The hard work is all done, the home of your dreams is nearly complete and you’ll soon be enjoying the fruits of your labour. However, before you put your feet up and relax in your new space, there are some loose ends to tie up first. It may seem like a bore at the end of an exciting process, but completing your project properly is extremely important.
Like many self builders, you may want to live in your house as soon as it is habitable, but before it is 100% finished, in order to minimise the costs of temporary accommodation. In addition, if you have taken out a mortgage, the payments will probably be at their full amount by this stage, so cash flow will be tight.

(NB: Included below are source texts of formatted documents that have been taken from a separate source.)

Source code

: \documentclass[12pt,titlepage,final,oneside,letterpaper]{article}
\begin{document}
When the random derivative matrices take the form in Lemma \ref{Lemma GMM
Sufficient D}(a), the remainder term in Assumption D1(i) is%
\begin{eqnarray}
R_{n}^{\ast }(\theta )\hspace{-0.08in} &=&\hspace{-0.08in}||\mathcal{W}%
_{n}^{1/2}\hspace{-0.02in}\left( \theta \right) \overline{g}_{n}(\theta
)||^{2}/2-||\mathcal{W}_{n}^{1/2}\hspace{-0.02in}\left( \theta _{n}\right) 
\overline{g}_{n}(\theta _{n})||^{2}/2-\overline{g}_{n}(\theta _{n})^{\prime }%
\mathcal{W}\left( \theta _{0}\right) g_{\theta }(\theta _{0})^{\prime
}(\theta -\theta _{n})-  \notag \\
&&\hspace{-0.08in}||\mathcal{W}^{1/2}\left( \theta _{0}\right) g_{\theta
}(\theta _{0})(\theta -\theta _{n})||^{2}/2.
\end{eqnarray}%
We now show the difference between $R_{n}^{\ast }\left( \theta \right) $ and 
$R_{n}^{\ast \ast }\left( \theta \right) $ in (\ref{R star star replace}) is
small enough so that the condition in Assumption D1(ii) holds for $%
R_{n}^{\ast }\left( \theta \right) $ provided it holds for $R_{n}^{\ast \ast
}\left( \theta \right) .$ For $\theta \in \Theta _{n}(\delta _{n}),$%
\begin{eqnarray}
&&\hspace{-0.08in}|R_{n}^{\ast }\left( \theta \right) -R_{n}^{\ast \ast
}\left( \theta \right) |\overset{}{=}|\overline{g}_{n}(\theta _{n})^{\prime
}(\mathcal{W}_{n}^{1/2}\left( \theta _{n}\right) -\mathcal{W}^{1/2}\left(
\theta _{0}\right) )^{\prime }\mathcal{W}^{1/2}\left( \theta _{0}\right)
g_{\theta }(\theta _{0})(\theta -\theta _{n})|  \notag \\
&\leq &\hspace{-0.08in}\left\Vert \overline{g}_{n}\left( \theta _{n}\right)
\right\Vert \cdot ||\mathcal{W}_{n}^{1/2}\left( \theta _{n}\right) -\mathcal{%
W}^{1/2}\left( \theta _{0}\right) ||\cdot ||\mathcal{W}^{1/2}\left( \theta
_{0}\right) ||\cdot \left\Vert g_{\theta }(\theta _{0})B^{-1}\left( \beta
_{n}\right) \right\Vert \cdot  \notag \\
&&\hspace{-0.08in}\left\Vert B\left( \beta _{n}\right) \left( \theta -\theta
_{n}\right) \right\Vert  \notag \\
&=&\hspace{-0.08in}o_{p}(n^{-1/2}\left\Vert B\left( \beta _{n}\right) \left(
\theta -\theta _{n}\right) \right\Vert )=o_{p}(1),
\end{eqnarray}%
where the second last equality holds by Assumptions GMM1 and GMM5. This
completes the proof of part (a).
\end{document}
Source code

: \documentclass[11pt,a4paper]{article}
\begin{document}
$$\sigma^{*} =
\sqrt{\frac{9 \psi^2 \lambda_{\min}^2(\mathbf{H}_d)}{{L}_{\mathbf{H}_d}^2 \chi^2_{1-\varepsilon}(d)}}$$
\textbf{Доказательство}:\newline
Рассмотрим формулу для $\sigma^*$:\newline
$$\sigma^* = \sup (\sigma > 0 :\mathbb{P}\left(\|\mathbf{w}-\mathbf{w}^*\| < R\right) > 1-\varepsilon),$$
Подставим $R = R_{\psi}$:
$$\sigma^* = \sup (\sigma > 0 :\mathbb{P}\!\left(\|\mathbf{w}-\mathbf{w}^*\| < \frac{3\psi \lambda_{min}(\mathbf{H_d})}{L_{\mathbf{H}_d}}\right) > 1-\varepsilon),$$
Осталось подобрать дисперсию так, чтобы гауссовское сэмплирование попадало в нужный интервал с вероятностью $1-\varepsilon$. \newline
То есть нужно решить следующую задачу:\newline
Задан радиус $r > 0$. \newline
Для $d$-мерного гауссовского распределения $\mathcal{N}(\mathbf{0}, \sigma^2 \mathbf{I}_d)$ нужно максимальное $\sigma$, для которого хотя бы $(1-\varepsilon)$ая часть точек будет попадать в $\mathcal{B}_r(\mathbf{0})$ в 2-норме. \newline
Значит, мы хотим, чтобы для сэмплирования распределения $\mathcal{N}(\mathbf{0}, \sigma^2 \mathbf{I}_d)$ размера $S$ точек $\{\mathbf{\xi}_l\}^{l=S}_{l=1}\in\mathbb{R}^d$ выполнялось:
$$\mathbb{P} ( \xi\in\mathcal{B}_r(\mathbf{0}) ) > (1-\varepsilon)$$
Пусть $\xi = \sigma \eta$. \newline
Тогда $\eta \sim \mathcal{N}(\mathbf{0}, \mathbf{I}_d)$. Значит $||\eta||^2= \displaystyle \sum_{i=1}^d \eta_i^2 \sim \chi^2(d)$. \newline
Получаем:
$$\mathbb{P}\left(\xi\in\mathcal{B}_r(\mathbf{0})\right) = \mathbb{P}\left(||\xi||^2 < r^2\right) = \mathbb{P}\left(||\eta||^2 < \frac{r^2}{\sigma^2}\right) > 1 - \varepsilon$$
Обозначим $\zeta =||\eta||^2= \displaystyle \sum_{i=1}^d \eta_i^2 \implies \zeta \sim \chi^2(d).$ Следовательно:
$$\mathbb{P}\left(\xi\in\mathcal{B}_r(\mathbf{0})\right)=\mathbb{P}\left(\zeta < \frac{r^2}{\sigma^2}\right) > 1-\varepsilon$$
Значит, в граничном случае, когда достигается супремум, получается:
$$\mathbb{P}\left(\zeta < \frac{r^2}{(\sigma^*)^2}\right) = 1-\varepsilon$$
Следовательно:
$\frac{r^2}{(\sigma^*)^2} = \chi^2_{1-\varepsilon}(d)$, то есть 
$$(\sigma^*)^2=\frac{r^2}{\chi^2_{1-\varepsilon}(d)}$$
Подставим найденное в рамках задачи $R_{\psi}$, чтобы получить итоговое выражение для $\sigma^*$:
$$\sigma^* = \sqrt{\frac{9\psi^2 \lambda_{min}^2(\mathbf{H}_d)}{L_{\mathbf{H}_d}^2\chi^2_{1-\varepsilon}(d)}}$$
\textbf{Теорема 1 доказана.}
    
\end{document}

To move in early, an inspection may need to be arranged with building control and a certificate of habitation issued. This will clarify that the basics – such as toilets, showers and hot water – are functional and that the house can be safely lived in. This will cover you until the formal completion certificate is issued – it’s an essential piece of paperwork if you want your house insurance to be validated.
Once you have this legal document, your self build is an officially registered residential property. You can move into it, rent it out or put it up for sale – whatever you wish. This certificate is one of the most important notices you’ll acquire over the course of your project – so make a copy and lodge it with your solicitor.
It’s an official written record to verify that independent checks have taken place at the fundamental stages of construction – laying of foundations, the damp-proof course etc – and that the house has been finished to a satisfactory standard.
As the dwelling is registered, you’ll become liable to pay council tax. Your house will be assessed by the local authority to verify the band rating, which may take a few months to process. So, although you won’t get a bill right away, when it does arrive it will be backdated to the date on the completion certificate. This might turn out to be quite a hefty sum, so don’t forget to budget for it.
A few weeks after the completion certificate has been issued, it’s a good idea to walk around the house with your builder to make a note of all of the minor details that need rectifying. This is known as ‘snagging’. This can be anything from poor paintwork to badly hung doors, broken window-catches and faulty sockets – but you may find more serious defects. This is a crucial stage; do it right and you could save yourself thousands of pounds – do it wrong and you could end up with a problem property.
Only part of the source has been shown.